Priocharax pygmaeus
- Conservation status: Least Concern (IUCN 3.1)

Scientific classification
- Kingdom: Animalia
- Phylum: Chordata
- Class: Actinopterygii
- Order: Characiformes
- Family: Acestrorhamphidae
- Genus: Priocharax
- Species: P. pygmaeus
- Binomial name: Priocharax pygmaeus S. H. Weitzman & Vari, 1987

= Priocharax pygmaeus =

- Authority: S. H. Weitzman & Vari, 1987
- Conservation status: LC

Species of fish

Priocharax pygmaeus is a minute species of freshwater ray-finned fish belonging to the family Acestrorhamphidae, the American characins.

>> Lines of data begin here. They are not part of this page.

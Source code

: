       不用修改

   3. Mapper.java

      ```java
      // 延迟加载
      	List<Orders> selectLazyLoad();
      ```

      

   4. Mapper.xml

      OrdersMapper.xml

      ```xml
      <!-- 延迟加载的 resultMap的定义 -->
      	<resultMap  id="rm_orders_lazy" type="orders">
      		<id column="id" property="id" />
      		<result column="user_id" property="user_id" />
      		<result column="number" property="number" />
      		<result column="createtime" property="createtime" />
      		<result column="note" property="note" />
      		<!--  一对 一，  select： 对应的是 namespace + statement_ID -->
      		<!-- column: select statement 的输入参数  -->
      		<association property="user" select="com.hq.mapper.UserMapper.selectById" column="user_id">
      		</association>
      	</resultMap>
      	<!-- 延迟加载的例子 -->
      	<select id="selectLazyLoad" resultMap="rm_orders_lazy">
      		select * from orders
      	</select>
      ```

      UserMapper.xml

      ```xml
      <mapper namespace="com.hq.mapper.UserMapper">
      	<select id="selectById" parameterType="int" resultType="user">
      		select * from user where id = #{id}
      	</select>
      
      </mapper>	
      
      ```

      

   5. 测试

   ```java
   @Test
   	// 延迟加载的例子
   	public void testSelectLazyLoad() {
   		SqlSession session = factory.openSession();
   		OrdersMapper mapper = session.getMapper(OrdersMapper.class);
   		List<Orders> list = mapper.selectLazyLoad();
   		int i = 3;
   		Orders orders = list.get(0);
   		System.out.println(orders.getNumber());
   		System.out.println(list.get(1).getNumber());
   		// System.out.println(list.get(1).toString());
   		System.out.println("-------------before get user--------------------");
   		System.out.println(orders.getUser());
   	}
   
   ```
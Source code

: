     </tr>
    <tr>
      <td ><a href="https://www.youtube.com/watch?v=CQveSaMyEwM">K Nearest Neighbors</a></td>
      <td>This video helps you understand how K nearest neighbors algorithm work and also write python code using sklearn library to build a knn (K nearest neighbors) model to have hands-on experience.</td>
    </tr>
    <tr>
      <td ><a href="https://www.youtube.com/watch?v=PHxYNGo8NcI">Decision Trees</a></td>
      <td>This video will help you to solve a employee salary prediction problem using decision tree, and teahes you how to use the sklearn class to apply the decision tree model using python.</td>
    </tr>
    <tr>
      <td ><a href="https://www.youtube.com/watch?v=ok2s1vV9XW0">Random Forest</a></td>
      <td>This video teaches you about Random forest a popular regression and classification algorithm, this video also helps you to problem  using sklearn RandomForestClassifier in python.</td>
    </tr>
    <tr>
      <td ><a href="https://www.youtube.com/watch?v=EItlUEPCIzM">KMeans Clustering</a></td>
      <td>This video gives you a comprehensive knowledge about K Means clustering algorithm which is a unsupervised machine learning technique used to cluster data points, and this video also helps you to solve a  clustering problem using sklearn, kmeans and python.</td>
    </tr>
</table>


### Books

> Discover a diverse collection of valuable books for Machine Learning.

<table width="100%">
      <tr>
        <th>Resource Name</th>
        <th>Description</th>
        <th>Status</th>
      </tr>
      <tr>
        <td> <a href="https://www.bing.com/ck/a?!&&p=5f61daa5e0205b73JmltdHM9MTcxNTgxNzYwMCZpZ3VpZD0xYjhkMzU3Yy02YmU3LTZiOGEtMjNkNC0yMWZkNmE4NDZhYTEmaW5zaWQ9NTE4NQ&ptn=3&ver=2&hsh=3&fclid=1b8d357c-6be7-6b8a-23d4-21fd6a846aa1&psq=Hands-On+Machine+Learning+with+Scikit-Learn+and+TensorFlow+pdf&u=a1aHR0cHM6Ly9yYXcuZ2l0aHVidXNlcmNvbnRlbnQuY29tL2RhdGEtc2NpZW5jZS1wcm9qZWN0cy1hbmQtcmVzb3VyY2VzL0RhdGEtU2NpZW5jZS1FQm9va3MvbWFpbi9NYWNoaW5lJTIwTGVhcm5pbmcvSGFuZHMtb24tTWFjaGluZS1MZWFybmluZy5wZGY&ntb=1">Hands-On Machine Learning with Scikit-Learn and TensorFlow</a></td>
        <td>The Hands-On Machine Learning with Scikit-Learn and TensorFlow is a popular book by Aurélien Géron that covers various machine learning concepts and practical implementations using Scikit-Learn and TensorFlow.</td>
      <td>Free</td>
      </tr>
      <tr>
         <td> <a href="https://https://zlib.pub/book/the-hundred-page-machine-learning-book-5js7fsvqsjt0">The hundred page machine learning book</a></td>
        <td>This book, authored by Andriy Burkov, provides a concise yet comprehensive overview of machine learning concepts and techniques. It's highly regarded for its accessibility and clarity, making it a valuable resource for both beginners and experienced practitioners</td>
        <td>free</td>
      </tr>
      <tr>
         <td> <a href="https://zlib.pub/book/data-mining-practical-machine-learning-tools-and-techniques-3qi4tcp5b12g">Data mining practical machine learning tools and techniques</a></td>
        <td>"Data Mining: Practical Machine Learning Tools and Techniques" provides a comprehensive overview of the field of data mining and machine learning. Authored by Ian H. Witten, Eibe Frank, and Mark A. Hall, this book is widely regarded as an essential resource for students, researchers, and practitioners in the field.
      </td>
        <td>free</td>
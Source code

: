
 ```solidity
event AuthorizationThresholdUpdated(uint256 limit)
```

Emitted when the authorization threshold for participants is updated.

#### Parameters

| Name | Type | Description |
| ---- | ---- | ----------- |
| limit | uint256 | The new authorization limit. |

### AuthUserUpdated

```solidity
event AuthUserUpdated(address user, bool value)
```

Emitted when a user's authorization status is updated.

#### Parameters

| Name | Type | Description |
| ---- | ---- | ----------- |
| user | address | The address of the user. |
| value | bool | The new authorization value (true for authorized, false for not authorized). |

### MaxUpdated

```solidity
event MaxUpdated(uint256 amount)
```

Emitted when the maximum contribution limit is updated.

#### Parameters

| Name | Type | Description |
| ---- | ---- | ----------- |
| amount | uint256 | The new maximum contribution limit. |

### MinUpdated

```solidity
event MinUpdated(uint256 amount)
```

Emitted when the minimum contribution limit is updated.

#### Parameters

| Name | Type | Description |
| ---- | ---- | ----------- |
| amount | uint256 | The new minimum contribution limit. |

This fish is found in the Upper Amazon River basin in Colombia. It has also been recorded from the Río Ucayali basin in Peru. The species, which has a skeleton of cartilage, is almost completely transparent.

==Size==
This species reaches a length of 1.7 cm.

==Etymology==
The fish's name is Latin for "dwarfish".

==Biology==
Priocharax pygmaeus inhabits rainforest streams that are shaded or partially shaded. The bottom of the streams are clay with a lot of leaf litter, and submerged plants are not present.